Engineering the Future of Sustainable Data Centre Cooling
Today data centres provide the critical infrastructure that powers the world’s digital economy. From the Internet and smart devices, to cloud, AI and compute-intensive research applications, the digital infrastructure sector has become integral to every facet of life.
At the same time however, data centre energy consumption has continued to grow at a prolific rate. Driven by the power and computing demands of Generative AI and the accompanying growth of the hyperscale cloud. A report from IDC, for example, found that global revenue for AI is expected to surpass US$300bn by 2026. Another study also predicts that AI technologies could consume as much electrical energy as the country of Ireland, equating to 29.3 terawatt-hours per year.
“In many respects, the digital infrastructure sector is now at a crossroads,” says Maurizio Frizziero, Cooling innovation and Strategy director, Schneider-Electric. “Legacy approaches to powering and cooling data centres can no longer provide the means for a sustainable future – something many of us have discussed for years.
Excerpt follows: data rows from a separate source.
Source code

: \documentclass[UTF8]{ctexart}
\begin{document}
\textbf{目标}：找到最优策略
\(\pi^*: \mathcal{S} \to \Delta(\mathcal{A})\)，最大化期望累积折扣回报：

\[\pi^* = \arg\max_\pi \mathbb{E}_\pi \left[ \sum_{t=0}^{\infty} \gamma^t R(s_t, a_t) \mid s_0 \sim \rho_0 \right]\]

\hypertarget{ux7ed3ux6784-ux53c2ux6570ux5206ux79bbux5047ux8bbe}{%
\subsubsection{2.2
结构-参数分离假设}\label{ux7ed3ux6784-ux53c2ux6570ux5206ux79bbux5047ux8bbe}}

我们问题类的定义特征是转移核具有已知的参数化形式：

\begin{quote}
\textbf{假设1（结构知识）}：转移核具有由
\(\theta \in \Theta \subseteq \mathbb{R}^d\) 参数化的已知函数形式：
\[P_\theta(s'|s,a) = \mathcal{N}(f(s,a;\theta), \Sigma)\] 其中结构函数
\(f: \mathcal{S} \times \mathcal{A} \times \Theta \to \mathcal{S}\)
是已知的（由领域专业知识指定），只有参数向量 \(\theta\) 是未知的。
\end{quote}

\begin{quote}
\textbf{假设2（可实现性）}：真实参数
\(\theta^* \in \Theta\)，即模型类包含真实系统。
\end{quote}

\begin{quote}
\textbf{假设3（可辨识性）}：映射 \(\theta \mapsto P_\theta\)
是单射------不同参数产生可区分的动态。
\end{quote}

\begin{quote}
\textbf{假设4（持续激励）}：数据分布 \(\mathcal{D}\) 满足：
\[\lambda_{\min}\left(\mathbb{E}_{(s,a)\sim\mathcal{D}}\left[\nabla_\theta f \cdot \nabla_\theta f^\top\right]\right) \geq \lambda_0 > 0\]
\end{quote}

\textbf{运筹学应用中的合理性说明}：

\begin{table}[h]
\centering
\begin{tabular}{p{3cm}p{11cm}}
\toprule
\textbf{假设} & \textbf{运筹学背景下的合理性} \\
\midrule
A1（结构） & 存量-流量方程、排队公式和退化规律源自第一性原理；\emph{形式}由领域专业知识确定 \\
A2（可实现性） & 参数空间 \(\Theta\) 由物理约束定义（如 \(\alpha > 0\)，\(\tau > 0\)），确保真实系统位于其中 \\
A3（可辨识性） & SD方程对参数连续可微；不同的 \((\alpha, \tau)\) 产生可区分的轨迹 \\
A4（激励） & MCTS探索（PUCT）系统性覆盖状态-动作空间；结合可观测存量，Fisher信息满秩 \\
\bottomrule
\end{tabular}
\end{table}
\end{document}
For us to meet the demands of a greener world and reduce the consumption of precious resources such as energy and water, innovation - especially where AI and high-density computing are concerned - is vital.”
Indeed, 80% of the world’s carbon emissions (CO2) are now linked to the production and consumption of energy and current fossil-based energy systems continue to present losses of around 60%.
“The fact is that without change – be that via data centre design and operations, or through new breakthroughs in power and cooling systems architectures – we cannot meet the demands of net zero,” adds Maurizio.
Embracing AI, GPUs and sustainable cooling across data centres
While the acceleration of digital technologies was once the first step in the growth of data centre physical infrastructure, disruptive trends such as the emergence of new, more powerful GPUs, as well as the growth of Generative AI, machine learning and quantum computing applications, are now driving data centre, data transfer and connectivity requirements into new territory.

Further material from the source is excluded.